Can you transcribe every record below exactly as it appears?

++++ Records for this task ++++

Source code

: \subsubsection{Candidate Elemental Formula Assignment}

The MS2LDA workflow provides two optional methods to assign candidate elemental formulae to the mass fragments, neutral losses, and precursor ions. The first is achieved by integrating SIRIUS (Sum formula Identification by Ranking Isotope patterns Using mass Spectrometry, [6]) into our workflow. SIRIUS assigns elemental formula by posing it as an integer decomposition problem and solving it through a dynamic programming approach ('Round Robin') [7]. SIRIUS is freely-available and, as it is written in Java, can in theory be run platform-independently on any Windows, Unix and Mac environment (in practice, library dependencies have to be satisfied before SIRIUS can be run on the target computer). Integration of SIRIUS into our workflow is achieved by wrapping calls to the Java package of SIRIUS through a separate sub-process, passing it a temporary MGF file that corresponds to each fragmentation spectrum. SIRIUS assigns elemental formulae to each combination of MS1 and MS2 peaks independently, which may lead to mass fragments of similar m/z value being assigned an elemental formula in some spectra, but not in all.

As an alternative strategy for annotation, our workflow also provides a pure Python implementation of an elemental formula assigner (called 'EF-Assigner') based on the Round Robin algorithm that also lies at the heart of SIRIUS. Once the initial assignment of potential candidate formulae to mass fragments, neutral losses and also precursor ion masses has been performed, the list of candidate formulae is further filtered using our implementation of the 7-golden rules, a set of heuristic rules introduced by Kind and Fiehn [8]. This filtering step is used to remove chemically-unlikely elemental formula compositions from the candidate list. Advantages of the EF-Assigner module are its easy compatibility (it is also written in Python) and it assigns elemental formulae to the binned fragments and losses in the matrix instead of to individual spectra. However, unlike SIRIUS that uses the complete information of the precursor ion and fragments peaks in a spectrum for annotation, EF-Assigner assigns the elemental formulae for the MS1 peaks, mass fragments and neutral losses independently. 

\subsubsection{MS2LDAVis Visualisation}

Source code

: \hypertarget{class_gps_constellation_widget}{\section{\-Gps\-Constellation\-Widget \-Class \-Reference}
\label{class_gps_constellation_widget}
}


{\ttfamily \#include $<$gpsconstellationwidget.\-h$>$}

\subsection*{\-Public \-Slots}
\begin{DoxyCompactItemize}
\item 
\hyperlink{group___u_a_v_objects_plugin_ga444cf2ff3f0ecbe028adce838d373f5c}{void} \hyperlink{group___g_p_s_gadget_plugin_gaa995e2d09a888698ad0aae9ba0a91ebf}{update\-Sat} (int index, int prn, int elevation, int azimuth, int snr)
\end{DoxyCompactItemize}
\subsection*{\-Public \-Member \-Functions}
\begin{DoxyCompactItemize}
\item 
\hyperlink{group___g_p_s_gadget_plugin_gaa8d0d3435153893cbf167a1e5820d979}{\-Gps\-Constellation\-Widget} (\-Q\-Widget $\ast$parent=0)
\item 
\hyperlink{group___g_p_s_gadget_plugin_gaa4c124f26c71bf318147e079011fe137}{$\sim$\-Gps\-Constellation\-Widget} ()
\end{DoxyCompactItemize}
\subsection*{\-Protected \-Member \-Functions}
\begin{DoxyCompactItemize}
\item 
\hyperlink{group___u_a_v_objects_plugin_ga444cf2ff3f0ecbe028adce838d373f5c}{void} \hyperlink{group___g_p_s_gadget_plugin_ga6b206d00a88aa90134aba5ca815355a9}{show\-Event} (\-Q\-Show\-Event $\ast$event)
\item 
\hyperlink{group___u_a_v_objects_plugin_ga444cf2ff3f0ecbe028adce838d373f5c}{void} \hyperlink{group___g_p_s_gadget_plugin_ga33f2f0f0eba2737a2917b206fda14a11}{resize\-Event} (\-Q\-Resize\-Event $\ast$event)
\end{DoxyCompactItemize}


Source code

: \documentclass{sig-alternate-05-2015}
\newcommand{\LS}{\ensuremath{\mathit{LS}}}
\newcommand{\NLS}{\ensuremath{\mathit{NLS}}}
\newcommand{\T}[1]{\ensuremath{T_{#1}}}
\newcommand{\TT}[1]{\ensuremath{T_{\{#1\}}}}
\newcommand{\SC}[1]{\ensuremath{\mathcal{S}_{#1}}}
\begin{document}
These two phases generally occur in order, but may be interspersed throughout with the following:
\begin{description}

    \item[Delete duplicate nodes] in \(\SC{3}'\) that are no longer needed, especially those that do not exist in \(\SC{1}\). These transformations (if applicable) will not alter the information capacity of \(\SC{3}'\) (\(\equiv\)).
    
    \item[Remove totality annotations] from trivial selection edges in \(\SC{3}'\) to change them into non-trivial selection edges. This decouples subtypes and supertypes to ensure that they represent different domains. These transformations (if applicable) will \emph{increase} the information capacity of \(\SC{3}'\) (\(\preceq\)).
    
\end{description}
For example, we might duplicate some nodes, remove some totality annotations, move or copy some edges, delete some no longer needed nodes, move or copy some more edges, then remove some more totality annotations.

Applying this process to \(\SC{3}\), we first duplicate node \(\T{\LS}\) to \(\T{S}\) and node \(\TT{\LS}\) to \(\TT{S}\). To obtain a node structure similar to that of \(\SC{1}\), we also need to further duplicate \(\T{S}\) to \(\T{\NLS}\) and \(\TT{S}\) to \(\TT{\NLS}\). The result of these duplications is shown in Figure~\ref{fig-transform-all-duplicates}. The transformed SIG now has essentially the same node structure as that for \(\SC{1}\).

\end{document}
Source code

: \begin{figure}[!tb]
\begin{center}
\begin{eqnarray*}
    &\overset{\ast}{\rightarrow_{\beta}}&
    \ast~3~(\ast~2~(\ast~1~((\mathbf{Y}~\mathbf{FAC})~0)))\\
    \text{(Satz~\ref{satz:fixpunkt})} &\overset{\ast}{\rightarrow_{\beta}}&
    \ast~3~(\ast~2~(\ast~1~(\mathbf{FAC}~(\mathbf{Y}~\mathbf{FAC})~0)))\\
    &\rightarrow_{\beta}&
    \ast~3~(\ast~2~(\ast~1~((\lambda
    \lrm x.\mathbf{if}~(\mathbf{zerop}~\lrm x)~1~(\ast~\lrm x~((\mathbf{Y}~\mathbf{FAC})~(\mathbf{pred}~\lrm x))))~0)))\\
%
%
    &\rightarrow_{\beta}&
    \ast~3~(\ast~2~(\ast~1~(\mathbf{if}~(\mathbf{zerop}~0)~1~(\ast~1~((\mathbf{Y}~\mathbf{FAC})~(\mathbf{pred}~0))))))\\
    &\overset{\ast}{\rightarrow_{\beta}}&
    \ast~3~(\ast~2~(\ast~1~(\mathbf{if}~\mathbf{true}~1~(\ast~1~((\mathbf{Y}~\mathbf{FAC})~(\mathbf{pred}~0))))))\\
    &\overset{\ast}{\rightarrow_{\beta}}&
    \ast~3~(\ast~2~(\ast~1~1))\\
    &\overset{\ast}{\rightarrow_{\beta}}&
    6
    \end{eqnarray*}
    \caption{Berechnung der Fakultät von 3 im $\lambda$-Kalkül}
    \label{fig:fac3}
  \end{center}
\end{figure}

++++

**Answer to this task**
Source code

: \subsubsection{Candidate Elemental Formula Assignment}

The MS2LDA workflow provides two optional methods to assign candidate elemental formulae to the mass fragments, neutral losses, and precursor ions. The first is achieved by integrating SIRIUS (Sum formula Identification by Ranking Isotope patterns Using mass Spectrometry, [6]) into our workflow. SIRIUS assigns elemental formula by posing it as an integer decomposition problem and solving it through a dynamic programming approach ('Round Robin') [7]. SIRIUS is freely-available and, as it is written in Java, can in theory be run platform-independently on any Windows, Unix and Mac environment (in practice, library dependencies have to be satisfied before SIRIUS can be run on the target computer). Integration of SIRIUS into our workflow is achieved by wrapping calls to the Java package of SIRIUS through a separate sub-process, passing it a temporary MGF file that corresponds to each fragmentation spectrum. SIRIUS assigns elemental formulae to each combination of MS1 and MS2 peaks independently, which may lead to mass fragments of similar m/z value being assigned an elemental formula in some spectra, but not in all.

As an alternative strategy for annotation, our workflow also provides a pure Python implementation of an elemental formula assigner (called 'EF-Assigner') based on the Round Robin algorithm that also lies at the heart of SIRIUS. Once the initial assignment of potential candidate formulae to mass fragments, neutral losses and also precursor ion masses has been performed, the list of candidate formulae is further filtered using our implementation of the 7-golden rules, a set of heuristic rules introduced by Kind and Fiehn [8]. This filtering step is used to remove chemically-unlikely elemental formula compositions from the candidate list. Advantages of the EF-Assigner module are its easy compatibility (it is also written in Python) and it assigns elemental formulae to the binned fragments and losses in the matrix instead of to individual spectra. However, unlike SIRIUS that uses the complete information of the precursor ion and fragments peaks in a spectrum for annotation, EF-Assigner assigns the elemental formulae for the MS1 peaks, mass fragments and neutral losses independently. 

\subsubsection{MS2LDAVis Visualisation}

Source code

: \hypertarget{class_gps_constellation_widget}{\section{\-Gps\-Constellation\-Widget \-Class \-Reference}
\label{class_gps_constellation_widget}
}


{\ttfamily \#include $<$gpsconstellationwidget.\-h$>$}

\subsection*{\-Public \-Slots}
\begin{DoxyCompactItemize}
\item 
\hyperlink{group___u_a_v_objects_plugin_ga444cf2ff3f0ecbe028adce838d373f5c}{void} \hyperlink{group___g_p_s_gadget_plugin_gaa995e2d09a888698ad0aae9ba0a91ebf}{update\-Sat} (int index, int prn, int elevation, int azimuth, int snr)
\end{DoxyCompactItemize}
\subsection*{\-Public \-Member \-Functions}
\begin{DoxyCompactItemize}
\item 
\hyperlink{group___g_p_s_gadget_plugin_gaa8d0d3435153893cbf167a1e5820d979}{\-Gps\-Constellation\-Widget} (\-Q\-Widget $\ast$parent=0)
\item 
\hyperlink{group___g_p_s_gadget_plugin_gaa4c124f26c71bf318147e079011fe137}{$\sim$\-Gps\-Constellation\-Widget} ()
\end{DoxyCompactItemize}
\subsection*{\-Protected \-Member \-Functions}
\begin{DoxyCompactItemize}
\item 
\hyperlink{group___u_a_v_objects_plugin_ga444cf2ff3f0ecbe028adce838d373f5c}{void} \hyperlink{group___g_p_s_gadget_plugin_ga6b206d00a88aa90134aba5ca815355a9}{show\-Event} (\-Q\-Show\-Event $\ast$event)
\item 
\hyperlink{group___u_a_v_objects_plugin_ga444cf2ff3f0ecbe028adce838d373f5c}{void} \hyperlink{group___g_p_s_gadget_plugin_ga33f2f0f0eba2737a2917b206fda14a11}{resize\-Event} (\-Q\-Resize\-Event $\ast$event)
\end{DoxyCompactItemize}


Source code

: \documentclass{sig-alternate-05-2015}
\newcommand{\LS}{\ensuremath{\mathit{LS}}}
\newcommand{\NLS}{\ensuremath{\mathit{NLS}}}
\newcommand{\T}[1]{\ensuremath{T_{#1}}}
\newcommand{\TT}[1]{\ensuremath{T_{\{#1\}}}}
\newcommand{\SC}[1]{\ensuremath{\mathcal{S}_{#1}}}
\begin{document}
These two phases generally occur in order, but may be interspersed throughout with the following:
\begin{description}

    \item[Delete duplicate nodes] in \(\SC{3}'\) that are no longer needed, especially those that do not exist in \(\SC{1}\). These transformations (if applicable) will not alter the information capacity of \(\SC{3}'\) (\(\equiv\)).
    
    \item[Remove totality annotations] from trivial selection edges in \(\SC{3}'\) to change them into non-trivial selection edges. This decouples subtypes and supertypes to ensure that they represent different domains. These transformations (if applicable) will \emph{increase} the information capacity of \(\SC{3}'\) (\(\preceq\)).
    
\end{description}
For example, we might duplicate some nodes, remove some totality annotations, move or copy some edges, delete some no longer needed nodes, move or copy some more edges, then remove some more totality annotations.

Applying this process to \(\SC{3}\), we first duplicate node \(\T{\LS}\) to \(\T{S}\) and node \(\TT{\LS}\) to \(\TT{S}\). To obtain a node structure similar to that of \(\SC{1}\), we also need to further duplicate \(\T{S}\) to \(\T{\NLS}\) and \(\TT{S}\) to \(\TT{\NLS}\). The result of these duplications is shown in Figure~\ref{fig-transform-all-duplicates}. The transformed SIG now has essentially the same node structure as that for \(\SC{1}\).

\end{document}
Source code

: \begin{figure}[!tb]
\begin{center}
\begin{eqnarray*}
    &\overset{\ast}{\rightarrow_{\beta}}&
    \ast~3~(\ast~2~(\ast~1~((\mathbf{Y}~\mathbf{FAC})~0)))\\
    \text{(Satz~\ref{satz:fixpunkt})} &\overset{\ast}{\rightarrow_{\beta}}&
    \ast~3~(\ast~2~(\ast~1~(\mathbf{FAC}~(\mathbf{Y}~\mathbf{FAC})~0)))\\
    &\rightarrow_{\beta}&
    \ast~3~(\ast~2~(\ast~1~((\lambda
    \lrm x.\mathbf{if}~(\mathbf{zerop}~\lrm x)~1~(\ast~\lrm x~((\mathbf{Y}~\mathbf{FAC})~(\mathbf{pred}~\lrm x))))~0)))\\
%
%
    &\rightarrow_{\beta}&
    \ast~3~(\ast~2~(\ast~1~(\mathbf{if}~(\mathbf{zerop}~0)~1~(\ast~1~((\mathbf{Y}~\mathbf{FAC})~(\mathbf{pred}~0))))))\\
    &\overset{\ast}{\rightarrow_{\beta}}&
    \ast~3~(\ast~2~(\ast~1~(\mathbf{if}~\mathbf{true}~1~(\ast~1~((\mathbf{Y}~\mathbf{FAC})~(\mathbf{pred}~0))))))\\
    &\overset{\ast}{\rightarrow_{\beta}}&
    \ast~3~(\ast~2~(\ast~1~1))\\
    &\overset{\ast}{\rightarrow_{\beta}}&
    6
    \end{eqnarray*}
    \caption{Berechnung der Fakultät von 3 im $\lambda$-Kalkül}
    \label{fig:fac3}
  \end{center}
\end{figure}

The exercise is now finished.